According to oral tradition (passed down by members of the church), the storage areas under the church’s stairs were used as hiding places for African Americans who sought refuge on their way to their next stop on the network to freedom.

The congregation belonged to the Chillicothe Presbytery, one of the most radical and activist antebellum church bodies in the nation and its leaders participated in the national debates over how the church should act in regards to slavery and its perpetuation in the United States. In September 1829, while meeting in West Union, Ohio, the Chillicothe Presbytery adopted a resolution by unanimous vote that declared the "buying or selling, or holding a slave, for the sake of gain, is a heinous sin and scandal, and requires the cognizance of the judicatories of the church."

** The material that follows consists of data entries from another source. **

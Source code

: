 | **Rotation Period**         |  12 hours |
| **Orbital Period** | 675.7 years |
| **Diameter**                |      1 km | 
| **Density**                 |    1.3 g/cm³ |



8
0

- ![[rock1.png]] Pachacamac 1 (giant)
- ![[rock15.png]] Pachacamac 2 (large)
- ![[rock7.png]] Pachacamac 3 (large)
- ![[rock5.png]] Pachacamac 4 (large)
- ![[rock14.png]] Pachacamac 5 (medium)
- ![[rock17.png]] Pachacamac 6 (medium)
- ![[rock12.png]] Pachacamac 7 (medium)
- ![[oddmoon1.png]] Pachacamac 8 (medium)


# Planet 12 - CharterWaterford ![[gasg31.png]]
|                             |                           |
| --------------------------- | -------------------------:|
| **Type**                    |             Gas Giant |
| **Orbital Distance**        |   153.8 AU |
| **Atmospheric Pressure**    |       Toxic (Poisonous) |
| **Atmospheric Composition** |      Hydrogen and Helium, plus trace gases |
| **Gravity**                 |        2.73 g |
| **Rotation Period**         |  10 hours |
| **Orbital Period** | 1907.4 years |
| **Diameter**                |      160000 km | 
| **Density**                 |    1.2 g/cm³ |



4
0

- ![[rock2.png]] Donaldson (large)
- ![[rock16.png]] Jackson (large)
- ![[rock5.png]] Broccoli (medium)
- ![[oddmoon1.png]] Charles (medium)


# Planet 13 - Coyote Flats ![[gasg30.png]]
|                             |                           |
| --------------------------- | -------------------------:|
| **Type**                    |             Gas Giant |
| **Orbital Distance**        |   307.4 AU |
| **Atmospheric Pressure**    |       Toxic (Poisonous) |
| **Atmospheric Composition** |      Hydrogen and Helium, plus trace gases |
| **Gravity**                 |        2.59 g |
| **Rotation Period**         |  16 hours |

The Presbytery followed this up with two pastoral letters that explained their opposition to slavery, in general, and slaveholding by church members, in particular. They printed 1,800 copies and then mailed them out to Presbyterian churches across the nation, north and south. Therein, the Presbytery declared: "If slave-holding is a transgression of the will of God, any plea for continuing in it, is neither more nor less than a plea in behalf of serving the Devil rather than the Holy One." With fiery rhetoric like this, the Presbyterian congregations of southern Ohio (including Portsmouth) were at the forefront of the agitation of the slavery question at the state and national levels of their denomination.

With such strong antislavery sentiments originating in the region, it should not be surprising to find supporters of the Ohio Anti-Slavery Society (OASS) -- the state's most radical abolition organization -- involved in the affairs of Portsmouth's Presbyterian Church. Joseph Riggs, who served as an elder in the church, also volunteered as a regional manager for the OASS and as a subscription agent for the Philanthropist, its abolitionist newspaper.

Before moving to Portsmouth, Joseph and his wife, Rebecca Baldridge Riggs, belonged to an antislavery Reformed Presbyterian church at Cherry Fork in neighboring Adams County. Riggs was a successful iron manufacturer and politician. In 1831, he was elected to the first of two terms as an Ohio Senator, representing Adams and Brown counties. In 1833, he and John Campbell, another noted abolitionist and Underground Railroad operator, built the original Hanging Rock Forge and the Lawrence Furnace for a company of investors that included James Rogers, Robert Hamilton, Andrew Ellison, and the Rev. Dyer Burgess, another abolitionist minister, who served the West Union Presbyterian Church.

The historical record is silent as to whether Joseph and Rebecca Riggs ever personally assisted runaway slaves, but there is no doubt that the Riggs secretly funded local Underground Railroad operations in Portsmouth. According to Congressman James Ashley, the author of the Thirteenth Amendment who spent his childhood and early professional career in Portsmouth, Joseph Riggs once gave him a twenty-dollar coin, unexpectedly, with an approving nod, after he had successfully assisted a group of African Americans cross the Ohio River and find safe passage on the network to freedom.

Portsmouth's First Presbyterian Church, with its connections to the larger Chillicothe Presbytery, and its regional network of antislavery activists and Underground Railroad operators, played an important part in the sectional conflict over slavery and its final abolition. Looking back, there is no discounting the contributions of Joseph Riggs and other unnamed or yet-to-be-identified members of First Presbyterian Church whose unknown work on behalf of "the oppressed" made a difference in people's lives and shaped the course of American history.